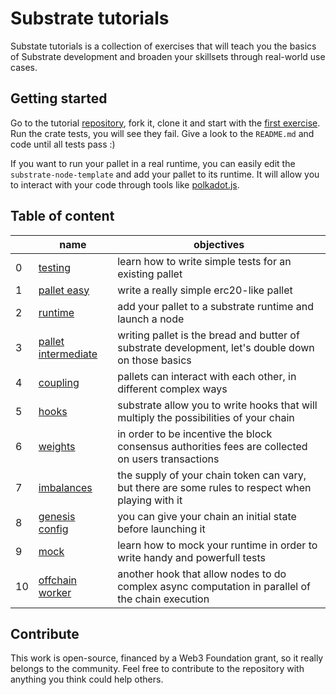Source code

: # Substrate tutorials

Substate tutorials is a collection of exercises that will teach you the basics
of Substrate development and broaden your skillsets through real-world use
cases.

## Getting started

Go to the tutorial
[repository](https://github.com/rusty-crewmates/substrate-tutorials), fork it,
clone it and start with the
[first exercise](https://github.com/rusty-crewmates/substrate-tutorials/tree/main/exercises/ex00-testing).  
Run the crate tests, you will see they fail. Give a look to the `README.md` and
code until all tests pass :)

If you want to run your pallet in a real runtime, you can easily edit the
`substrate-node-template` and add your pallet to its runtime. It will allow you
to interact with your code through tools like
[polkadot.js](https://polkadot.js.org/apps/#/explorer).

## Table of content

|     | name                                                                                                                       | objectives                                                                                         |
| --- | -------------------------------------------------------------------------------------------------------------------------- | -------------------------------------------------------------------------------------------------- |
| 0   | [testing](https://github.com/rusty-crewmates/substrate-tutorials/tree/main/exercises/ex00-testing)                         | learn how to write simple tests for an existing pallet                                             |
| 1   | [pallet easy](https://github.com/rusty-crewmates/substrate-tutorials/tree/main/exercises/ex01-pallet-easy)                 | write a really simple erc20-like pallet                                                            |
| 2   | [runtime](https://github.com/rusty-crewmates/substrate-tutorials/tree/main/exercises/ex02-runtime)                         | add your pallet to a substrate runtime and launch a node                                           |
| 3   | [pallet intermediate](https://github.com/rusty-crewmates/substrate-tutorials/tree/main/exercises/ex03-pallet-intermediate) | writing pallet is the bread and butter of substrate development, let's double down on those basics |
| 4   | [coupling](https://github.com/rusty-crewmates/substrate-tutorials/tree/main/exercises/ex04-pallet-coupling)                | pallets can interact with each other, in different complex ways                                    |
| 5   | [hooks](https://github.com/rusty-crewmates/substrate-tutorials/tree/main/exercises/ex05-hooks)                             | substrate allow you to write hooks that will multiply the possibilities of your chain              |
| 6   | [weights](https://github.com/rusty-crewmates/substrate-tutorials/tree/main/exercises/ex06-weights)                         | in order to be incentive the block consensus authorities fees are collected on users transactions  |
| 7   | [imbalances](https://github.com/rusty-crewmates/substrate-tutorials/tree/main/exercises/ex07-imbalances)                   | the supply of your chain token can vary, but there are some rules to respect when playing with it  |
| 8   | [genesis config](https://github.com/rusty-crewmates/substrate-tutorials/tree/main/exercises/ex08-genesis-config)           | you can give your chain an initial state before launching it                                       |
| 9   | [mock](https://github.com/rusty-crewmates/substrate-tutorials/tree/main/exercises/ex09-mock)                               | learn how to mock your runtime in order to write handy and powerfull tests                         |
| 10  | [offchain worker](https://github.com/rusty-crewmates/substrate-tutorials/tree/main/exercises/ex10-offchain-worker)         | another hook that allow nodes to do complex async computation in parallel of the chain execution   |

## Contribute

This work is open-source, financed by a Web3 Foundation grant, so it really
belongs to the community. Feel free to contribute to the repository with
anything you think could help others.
==
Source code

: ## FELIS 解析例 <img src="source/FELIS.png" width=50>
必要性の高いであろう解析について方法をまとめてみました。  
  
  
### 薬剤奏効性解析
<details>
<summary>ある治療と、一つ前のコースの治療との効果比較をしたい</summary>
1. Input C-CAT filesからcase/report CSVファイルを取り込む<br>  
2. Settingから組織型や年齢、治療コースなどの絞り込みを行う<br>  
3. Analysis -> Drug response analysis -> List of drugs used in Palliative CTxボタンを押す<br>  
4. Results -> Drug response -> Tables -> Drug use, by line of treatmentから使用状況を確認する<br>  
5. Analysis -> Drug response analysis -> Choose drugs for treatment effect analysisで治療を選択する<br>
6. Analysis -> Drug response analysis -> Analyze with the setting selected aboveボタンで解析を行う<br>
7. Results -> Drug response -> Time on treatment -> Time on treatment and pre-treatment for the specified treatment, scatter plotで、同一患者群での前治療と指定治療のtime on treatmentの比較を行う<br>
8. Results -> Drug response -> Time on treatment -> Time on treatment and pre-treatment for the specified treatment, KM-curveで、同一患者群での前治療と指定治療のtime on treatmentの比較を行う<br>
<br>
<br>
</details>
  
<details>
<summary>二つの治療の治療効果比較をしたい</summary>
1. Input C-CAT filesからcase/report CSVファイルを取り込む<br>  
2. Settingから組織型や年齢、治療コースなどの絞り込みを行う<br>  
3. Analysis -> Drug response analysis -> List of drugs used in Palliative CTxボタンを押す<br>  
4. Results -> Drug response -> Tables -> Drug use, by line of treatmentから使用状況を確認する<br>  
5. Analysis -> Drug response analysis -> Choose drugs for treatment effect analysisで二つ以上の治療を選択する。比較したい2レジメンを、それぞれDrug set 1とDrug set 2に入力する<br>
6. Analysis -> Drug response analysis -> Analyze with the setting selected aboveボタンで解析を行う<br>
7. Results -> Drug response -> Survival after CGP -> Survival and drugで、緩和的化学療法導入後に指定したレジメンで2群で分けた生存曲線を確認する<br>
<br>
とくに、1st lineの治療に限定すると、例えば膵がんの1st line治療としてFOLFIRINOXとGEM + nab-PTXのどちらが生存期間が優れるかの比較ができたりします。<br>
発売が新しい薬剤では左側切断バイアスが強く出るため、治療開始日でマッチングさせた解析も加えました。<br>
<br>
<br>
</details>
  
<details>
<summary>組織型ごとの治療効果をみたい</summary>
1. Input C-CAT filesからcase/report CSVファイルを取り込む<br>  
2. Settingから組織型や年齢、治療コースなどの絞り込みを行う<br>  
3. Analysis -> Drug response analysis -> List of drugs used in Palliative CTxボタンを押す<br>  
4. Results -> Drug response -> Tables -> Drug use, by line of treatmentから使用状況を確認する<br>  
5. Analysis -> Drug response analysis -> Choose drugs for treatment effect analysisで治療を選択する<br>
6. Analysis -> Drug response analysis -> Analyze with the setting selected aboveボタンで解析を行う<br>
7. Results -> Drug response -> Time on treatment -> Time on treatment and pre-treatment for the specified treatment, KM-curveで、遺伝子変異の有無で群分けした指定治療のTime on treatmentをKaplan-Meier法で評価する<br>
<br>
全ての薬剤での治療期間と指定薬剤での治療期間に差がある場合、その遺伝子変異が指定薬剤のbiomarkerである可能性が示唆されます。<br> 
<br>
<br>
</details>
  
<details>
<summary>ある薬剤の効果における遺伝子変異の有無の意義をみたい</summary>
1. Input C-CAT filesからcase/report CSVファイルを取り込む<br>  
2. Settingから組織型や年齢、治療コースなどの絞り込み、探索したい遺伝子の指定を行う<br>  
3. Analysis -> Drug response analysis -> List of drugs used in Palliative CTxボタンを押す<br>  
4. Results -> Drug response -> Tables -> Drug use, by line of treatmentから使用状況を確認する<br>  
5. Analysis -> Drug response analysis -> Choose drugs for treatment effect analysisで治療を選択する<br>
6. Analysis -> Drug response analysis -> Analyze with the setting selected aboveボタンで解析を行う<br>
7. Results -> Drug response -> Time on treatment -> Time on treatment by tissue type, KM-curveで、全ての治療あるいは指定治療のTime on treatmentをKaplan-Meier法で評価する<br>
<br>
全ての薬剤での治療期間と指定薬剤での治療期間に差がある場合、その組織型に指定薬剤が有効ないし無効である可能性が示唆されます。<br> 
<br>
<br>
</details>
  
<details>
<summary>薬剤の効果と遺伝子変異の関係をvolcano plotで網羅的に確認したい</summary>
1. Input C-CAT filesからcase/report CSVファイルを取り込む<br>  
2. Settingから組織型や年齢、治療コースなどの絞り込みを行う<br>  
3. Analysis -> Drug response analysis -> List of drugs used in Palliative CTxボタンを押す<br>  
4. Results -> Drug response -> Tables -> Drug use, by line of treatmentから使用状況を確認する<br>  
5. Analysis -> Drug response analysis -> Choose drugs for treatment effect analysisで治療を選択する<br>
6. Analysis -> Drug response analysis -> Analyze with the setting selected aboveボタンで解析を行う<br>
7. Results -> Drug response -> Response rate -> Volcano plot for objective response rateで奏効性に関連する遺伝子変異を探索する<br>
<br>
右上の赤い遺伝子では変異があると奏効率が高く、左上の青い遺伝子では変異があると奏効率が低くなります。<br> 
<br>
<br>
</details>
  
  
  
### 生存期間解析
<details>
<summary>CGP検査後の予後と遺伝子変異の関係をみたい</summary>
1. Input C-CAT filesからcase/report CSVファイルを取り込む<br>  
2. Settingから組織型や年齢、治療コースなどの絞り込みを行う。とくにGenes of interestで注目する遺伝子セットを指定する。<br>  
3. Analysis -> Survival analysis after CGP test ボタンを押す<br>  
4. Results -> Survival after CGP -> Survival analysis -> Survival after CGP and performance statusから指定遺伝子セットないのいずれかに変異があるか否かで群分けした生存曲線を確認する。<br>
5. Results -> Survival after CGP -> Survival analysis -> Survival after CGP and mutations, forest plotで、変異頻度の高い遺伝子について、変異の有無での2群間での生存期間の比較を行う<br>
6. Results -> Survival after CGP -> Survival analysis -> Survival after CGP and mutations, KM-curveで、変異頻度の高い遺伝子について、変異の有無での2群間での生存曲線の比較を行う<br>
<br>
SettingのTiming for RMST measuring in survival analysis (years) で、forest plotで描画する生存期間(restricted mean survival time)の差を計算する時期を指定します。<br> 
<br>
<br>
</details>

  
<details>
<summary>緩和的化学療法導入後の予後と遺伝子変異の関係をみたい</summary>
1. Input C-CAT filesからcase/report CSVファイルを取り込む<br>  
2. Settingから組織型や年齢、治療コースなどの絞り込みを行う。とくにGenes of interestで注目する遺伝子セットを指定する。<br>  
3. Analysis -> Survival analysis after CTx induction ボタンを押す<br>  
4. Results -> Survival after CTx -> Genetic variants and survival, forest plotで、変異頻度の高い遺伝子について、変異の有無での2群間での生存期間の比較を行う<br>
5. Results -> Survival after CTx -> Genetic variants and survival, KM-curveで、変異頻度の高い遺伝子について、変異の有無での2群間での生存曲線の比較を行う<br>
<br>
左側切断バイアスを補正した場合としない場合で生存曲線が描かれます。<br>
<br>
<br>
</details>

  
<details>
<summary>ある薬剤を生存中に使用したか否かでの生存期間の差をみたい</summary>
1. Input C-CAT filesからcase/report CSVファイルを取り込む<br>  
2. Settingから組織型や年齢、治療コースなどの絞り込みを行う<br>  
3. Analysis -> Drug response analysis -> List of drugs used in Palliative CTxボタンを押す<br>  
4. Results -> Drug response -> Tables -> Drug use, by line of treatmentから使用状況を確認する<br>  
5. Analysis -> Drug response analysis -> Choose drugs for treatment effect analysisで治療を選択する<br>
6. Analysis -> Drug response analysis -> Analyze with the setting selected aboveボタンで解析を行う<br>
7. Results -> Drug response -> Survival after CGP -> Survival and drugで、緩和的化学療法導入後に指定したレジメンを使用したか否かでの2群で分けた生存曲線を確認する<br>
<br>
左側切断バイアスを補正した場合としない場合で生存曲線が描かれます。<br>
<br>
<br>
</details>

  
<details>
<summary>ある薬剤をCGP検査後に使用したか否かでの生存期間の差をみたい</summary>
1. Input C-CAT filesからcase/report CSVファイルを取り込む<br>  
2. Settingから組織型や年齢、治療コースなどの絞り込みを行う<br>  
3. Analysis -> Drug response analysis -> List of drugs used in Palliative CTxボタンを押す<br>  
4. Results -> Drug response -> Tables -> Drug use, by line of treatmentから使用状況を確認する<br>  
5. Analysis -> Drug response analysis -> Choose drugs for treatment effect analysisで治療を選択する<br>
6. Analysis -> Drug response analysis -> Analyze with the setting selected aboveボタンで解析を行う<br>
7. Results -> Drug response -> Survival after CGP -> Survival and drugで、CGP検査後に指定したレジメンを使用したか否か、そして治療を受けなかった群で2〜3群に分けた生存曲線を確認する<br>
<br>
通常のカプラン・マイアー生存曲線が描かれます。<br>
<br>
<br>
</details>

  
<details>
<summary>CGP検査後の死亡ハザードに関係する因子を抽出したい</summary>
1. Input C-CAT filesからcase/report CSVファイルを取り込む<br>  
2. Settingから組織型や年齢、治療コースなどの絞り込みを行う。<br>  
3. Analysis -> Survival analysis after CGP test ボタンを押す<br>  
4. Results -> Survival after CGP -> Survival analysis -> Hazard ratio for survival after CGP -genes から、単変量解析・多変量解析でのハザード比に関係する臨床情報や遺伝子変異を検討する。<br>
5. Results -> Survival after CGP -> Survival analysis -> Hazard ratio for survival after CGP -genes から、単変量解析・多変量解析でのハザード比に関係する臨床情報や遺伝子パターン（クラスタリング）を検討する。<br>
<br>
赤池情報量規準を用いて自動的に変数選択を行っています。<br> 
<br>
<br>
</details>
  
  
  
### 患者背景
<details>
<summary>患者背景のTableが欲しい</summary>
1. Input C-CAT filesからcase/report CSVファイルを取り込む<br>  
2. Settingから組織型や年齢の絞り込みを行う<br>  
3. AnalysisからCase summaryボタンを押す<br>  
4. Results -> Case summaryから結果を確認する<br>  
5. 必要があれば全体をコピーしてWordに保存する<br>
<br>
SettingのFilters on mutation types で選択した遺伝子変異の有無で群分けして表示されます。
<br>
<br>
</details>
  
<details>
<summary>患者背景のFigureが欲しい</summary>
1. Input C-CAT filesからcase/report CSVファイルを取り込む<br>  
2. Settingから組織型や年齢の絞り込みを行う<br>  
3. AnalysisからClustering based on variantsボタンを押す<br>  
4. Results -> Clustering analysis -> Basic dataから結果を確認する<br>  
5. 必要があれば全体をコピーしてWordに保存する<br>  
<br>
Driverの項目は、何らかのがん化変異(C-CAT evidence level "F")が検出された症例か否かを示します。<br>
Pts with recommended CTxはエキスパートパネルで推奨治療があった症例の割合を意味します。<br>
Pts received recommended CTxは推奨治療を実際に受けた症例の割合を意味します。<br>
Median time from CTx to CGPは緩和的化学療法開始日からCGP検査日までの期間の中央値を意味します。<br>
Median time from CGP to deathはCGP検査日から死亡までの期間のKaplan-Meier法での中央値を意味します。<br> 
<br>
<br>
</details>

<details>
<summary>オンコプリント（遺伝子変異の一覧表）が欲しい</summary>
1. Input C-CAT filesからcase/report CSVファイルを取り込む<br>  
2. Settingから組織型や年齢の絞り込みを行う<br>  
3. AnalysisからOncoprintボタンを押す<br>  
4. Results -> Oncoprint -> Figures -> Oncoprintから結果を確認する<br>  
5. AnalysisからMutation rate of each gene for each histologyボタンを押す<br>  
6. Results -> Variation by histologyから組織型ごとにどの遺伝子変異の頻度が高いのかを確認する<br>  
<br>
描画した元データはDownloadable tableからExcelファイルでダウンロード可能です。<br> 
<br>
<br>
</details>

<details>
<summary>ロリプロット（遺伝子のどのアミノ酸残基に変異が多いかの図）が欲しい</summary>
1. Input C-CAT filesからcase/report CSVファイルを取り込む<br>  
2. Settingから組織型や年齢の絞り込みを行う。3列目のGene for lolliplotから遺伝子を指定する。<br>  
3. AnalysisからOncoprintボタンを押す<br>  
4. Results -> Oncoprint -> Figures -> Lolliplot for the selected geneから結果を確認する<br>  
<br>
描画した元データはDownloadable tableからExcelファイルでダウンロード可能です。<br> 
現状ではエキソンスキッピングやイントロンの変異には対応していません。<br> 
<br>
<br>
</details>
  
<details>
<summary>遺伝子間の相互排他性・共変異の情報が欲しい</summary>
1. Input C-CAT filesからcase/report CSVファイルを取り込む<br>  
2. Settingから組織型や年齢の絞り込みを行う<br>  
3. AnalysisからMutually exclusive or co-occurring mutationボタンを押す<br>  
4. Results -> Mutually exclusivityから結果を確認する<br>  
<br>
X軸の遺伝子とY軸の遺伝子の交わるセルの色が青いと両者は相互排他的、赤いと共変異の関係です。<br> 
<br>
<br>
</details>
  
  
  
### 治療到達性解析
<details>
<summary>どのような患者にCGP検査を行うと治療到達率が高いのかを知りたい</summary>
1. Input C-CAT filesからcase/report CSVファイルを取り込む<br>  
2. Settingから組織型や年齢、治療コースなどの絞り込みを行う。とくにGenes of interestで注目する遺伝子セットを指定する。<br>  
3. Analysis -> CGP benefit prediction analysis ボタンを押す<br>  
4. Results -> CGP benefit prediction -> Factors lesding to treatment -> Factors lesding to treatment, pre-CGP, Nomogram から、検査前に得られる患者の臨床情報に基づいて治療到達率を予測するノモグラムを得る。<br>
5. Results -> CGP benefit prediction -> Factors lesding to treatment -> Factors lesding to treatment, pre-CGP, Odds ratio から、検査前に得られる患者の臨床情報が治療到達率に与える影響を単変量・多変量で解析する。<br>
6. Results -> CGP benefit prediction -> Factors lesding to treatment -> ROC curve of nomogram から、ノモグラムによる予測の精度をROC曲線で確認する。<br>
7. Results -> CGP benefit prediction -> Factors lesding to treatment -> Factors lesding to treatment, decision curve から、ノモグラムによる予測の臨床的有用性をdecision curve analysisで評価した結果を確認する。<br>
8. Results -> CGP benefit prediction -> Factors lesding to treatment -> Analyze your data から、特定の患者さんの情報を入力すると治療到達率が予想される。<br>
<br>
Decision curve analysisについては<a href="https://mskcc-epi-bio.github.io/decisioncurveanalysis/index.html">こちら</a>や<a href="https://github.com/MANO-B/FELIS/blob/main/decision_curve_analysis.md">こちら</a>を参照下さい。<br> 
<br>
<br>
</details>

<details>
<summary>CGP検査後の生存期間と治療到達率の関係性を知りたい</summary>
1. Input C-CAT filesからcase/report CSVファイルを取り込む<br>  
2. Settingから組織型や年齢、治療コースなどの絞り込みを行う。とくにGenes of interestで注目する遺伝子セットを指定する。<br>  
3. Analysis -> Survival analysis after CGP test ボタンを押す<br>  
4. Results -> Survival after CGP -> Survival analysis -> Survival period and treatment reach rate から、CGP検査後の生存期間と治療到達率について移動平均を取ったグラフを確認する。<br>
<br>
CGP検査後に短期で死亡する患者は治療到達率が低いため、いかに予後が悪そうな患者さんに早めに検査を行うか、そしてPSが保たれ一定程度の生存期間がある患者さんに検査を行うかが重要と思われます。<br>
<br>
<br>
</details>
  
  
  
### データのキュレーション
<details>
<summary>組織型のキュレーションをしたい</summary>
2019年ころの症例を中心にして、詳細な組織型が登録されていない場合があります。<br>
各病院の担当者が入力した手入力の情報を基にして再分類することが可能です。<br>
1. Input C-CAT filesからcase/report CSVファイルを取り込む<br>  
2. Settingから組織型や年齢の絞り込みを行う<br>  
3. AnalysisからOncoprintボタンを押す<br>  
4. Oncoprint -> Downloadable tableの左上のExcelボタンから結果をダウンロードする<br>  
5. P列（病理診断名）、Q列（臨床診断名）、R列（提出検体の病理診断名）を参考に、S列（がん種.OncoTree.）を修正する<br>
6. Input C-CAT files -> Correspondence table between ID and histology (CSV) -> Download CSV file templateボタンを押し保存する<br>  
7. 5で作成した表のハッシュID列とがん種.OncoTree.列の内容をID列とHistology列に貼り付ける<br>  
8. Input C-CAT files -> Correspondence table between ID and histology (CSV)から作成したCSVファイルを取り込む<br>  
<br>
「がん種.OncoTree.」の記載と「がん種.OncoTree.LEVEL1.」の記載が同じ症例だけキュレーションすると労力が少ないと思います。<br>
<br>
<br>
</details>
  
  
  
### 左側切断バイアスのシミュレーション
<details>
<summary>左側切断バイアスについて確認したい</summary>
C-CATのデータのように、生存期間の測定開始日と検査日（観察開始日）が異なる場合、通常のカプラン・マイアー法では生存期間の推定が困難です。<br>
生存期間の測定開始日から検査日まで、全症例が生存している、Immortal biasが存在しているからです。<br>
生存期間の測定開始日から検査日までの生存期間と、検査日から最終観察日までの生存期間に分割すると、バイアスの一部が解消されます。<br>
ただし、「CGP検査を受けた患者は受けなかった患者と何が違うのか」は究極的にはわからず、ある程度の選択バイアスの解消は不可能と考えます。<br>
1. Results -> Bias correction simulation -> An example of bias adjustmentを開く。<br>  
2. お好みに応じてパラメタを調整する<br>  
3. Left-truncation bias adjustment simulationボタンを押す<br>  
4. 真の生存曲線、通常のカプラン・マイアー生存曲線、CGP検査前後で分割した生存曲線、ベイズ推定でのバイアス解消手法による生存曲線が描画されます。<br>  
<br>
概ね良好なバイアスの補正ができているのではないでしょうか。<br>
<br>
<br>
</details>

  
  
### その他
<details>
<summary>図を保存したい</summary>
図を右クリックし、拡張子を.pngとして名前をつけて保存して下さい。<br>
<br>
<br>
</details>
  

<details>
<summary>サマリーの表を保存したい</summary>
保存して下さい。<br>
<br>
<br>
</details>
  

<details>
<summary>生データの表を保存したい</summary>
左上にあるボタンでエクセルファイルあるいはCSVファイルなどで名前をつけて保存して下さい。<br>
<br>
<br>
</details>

[Exercise description] Every line of the entries above that holds "specified" should be copied out.

[Your solution]
7. Results -> Drug response -> Time on treatment -> Time on treatment and pre-treatment for the specified treatment, scatter plotで、同一患者群での前治療と指定治療のtime on treatmentの比較を行う<br>
8. Results -> Drug response -> Time on treatment -> Time on treatment and pre-treatment for the specified treatment, KM-curveで、同一患者群での前治療と指定治療のtime on treatmentの比較を行う<br>
7. Results -> Drug response -> Time on treatment -> Time on treatment and pre-treatment for the specified treatment, KM-curveで、遺伝子変異の有無で群分けした指定治療のTime on treatmentをKaplan-Meier法で評価する<br>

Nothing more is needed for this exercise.